My attitude is usually that a friend lost in this way is no friend worth having, and I tend to operate on the principle of “If I offend you, that probably just makes us even.”

But anyway, I hadn’t seen anything from this friend for a while, and I grew concerned that maybe he was having health problems or something. So I visited his page, where I found that we were no longer friends. I naturally suspected the reasons for this, but I sent him a message and asked why he’d unfriended me, telling him that if I had offended him it hadn’t been because I intended to.

This was his response:

Tim, politicking like you do here is always going to offend people who don’t share your views. I’ve lots of “liberal” friends, we remain that way by not using FB to constantly expouse our politic philosophies, but for social interacting on the things that we share, our love of movies, comics, pulp novels etc. Towards the end, every posting you had was a slam against Republicans and I simply got tired of it. I still consider you a friend and admire you as a creative soul continue to wish you all the best.

I replied back:

Fair enough.

In my defense, I myself never kick anyone from my friends list because they disagree with me, and I allow respectful debate on my wall from anyone. I have my views, but I also reflexively credit others with the courage of their own convictions and assume they can face disagreement without it turning personal. My beliefs and ideas are certainly strong enough to stand criticism (and flexible enough to change, if evidence warrants).

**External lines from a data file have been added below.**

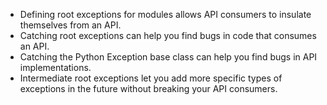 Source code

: - Defining root exceptions for modules allows API consumers to
insulate themselves from an API.
- Catching root exceptions can help you find bugs in code that
consumes an API.
- Catching the Python Exception base class can help you find bugs in
API implementations.
- Intermediate root exceptions let you add more specific types of
exceptions in the future without breaking your API consumers. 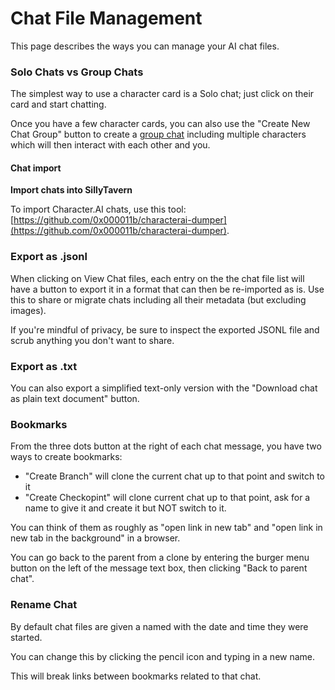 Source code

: # Chat File Management

This page describes the ways you can manage your AI chat files.

### Solo Chats vs Group Chats

The simplest way to use a character card is a Solo chat; just click on their card and start chatting.

Once you have a few character cards, you can also use the "Create New Chat Group" button to create a [group chat](https://docs.sillytavern.app/usage/core-concepts/groupchats/) including multiple characters which will then interact with each other and you.

#### Chat import

**Import chats into SillyTavern**

To import Character.AI chats, use this tool: [https://github.com/0x000011b/characterai-dumper](https://github.com/0x000011b/characterai-dumper).

### Export as .jsonl

When clicking on View Chat files, each entry on the the chat file list will have a button to export it in a format that can then be re-imported as is. Use this to share or migrate chats including all their metadata (but excluding images).

If you're mindful of privacy, be sure to inspect the exported JSONL file and scrub anything you don't want to share.

### Export as .txt

You can also export a simplified text-only version with the "Download chat as plain text document" button.

### Bookmarks

From the three dots button at the right of each chat message, you have two ways to create bookmarks:

- "Create Branch" will clone the current chat up to that point and switch to it
- "Create Checkopint" will clone current chat up to that point, ask for a name to give it and create it but NOT switch to it.

You can think of them as roughly as "open link in new tab" and "open link in new tab in the background" in a browser.

You can go back to the parent from a clone by entering the burger menu button on the left of the message text box, then clicking "Back to parent chat".

### Rename Chat

By default chat files are given a named with the date and time they were started.

You can change this by clicking the pencil icon and typing in a new name.

This will break links between bookmarks related to that chat.
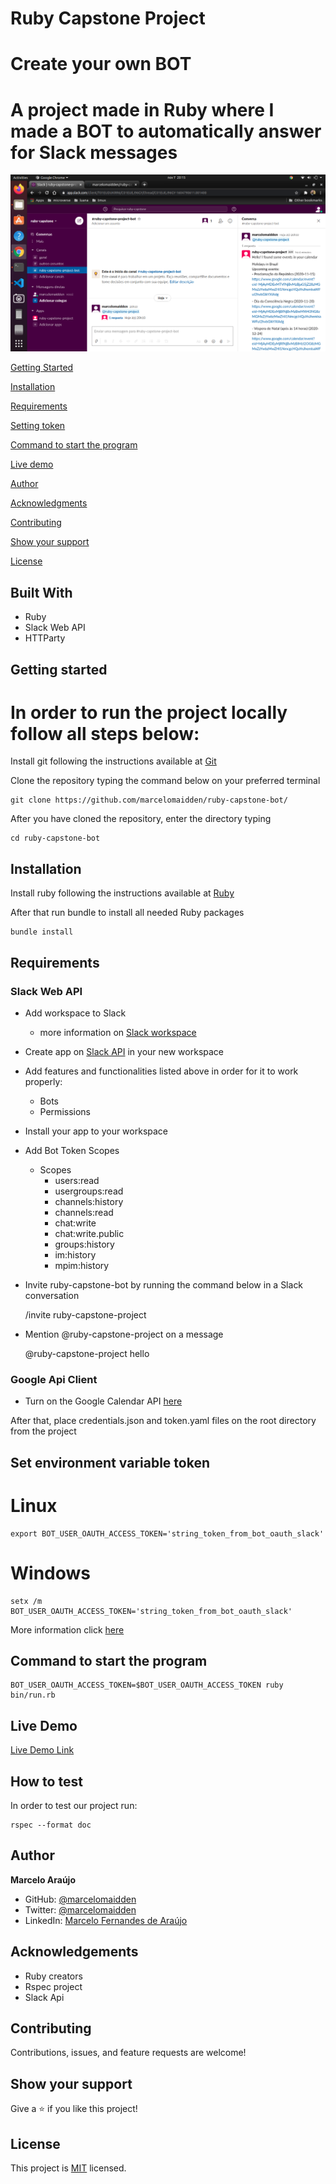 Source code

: # Ruby Capstone Project
# Create your own BOT

# A project made in Ruby where I made a BOT to automatically answer for Slack messages

![screenshot](./screenshot.png)


[Getting Started](#getting-started)

[Installation](#installation)

[Requirements](#requirements)

[Setting token](#set-environment-varible-token)

[Command to start the program](#command-to-start-the-program)

[Live demo](#live-demo)

[Author](#author)

[Acknowledgments](#acknowledgements)

[Contributing](#contributing)

[Show your support](#show-your-support)

[License](#license)

## Built With

- Ruby
- Slack Web API
- HTTParty

## Getting started
# In order to run the project locally follow all steps below:
Install git following the instructions available at [Git](https://git-scm.com/downloads)

Clone the repository typing the command below on your preferred terminal

    git clone https://github.com/marcelomaidden/ruby-capstone-bot/

After you have cloned the repository, enter the directory typing 
        
    cd ruby-capstone-bot

## Installation
Install ruby following the instructions available at [Ruby](https://www.ruby-lang.org/en/downloads/)

After that run bundle to install all needed Ruby packages

    bundle install

## Requirements
### Slack Web API
  - Add workspace to Slack
    - more information on [Slack workspace](https://slack.com/get-started#/create)
  - Create app on [Slack API](https://api.slack.com/apps) in your new workspace
  - Add features and functionalities listed above in order for it to work properly:
    - Bots
    - Permissions
  - Install your app to your workspace
  - Add Bot Token Scopes
      - Scopes
        - users:read
        - usergroups:read
        - channels:history
        - channels:read
        - chat:write
        - chat:write.public
        - groups:history
        - im:history
        - mpim:history

  - Invite ruby-capstone-bot by running the command below in a Slack conversation

    /invite ruby-capstone-project

  - Mention @ruby-capstone-project on a message

    @ruby-capstone-project hello

### Google Api Client

  - Turn on the Google Calendar API [here](https://developers.google.com/calendar/quickstart/ruby)

  After that, place credentials.json and token.yaml files on the root directory from the project

## Set environment variable token

# Linux

    export BOT_USER_OAUTH_ACCESS_TOKEN='string_token_from_bot_oauth_slack'

# Windows

    setx /m BOT_USER_OAUTH_ACCESS_TOKEN='string_token_from_bot_oauth_slack'

More information click [here](https://docs.microsoft.com/pt-br/windows-server/administration/windows-commands/setx)

## Command to start the program

    BOT_USER_OAUTH_ACCESS_TOKEN=$BOT_USER_OAUTH_ACCESS_TOKEN ruby bin/run.rb 

## Live Demo

[Live Demo Link](https://repl.it/repls/EverlastingRequiredFunnel#README.md)

## How to test

In order to test our project run:

    rspec --format doc

## Author

**Marcelo Araújo**

- GitHub: [@marcelomaidden](https://github.com/marcelomaidden)
- Twitter: [@marcelomaidden](https://twitter.com/marcelomaidden)
- LinkedIn: [Marcelo Fernandes de Araújo](https://www.linkedin.com/in/marcelo-fernandes-de-ara%C3%BAjo-56700a171/)

## Acknowledgements
- Ruby creators
- Rspec project
- Slack Api

##  Contributing

Contributions, issues, and feature requests are welcome!

## Show your support

Give a ⭐️ if you like this project!

## License

This project is [MIT](./LICENSE) licensed.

I also assume that if someone wants to actually be a friend, even in the Facebook sense, that they’re interested in sharing thoughts and ideas and I’d never censor my genuine response to something because I thought it couldn’t be discussed among friends.

I see a lot of stuff that I disagree with, that I’m not interested in, and that annoys me in my own newsfeed, and I sometimes engage, but usually just let it slip past and allow my friends to express themselves, even if they’re not meeting my particular standards. I consider my Friends list a community, and I don’t insist that others agree with me or limit themselves to certain subjects that please me to be a part of that community. If I did, I’d feel I was unfair to them and shortchanging myself.

I’m sorry you see things differently. I’ve had nothing but respect for you in spite of our differences in philosophy, and I’ll miss having the chance to engage as friends.

I’m posting this not because I’m angry at him, or because I want to say that he’s wrong for having booted me out of his virtual community. Certainly I can understand that someone might find streams of commentary that flies in the face of their cherished beliefs off-putting, and clearly our personal relationship mattered less to him than the fact that we disagreed. Nobody is required to be my friend.

No, I’m posting this because it allows me to say all of this to the rest of my friends I don’t always see eye to eye with. If you’re on my friends list, it’s because I want you there, I value your presence in my community. I don’t insist you agree with me on everything, or that you shut up about stuff I might not want to hear. In exchange, I ask the same respect from you.

If I piss you off so much that you decide to discard me as a friend, that’s fine. I have only 5,000 slots on my friends list, and one of these days I’m going to reach the limit. If you’re not willing to be an active part of my community of friends, of equals, then I thank you for opening that space up for someone who may appreciate it more.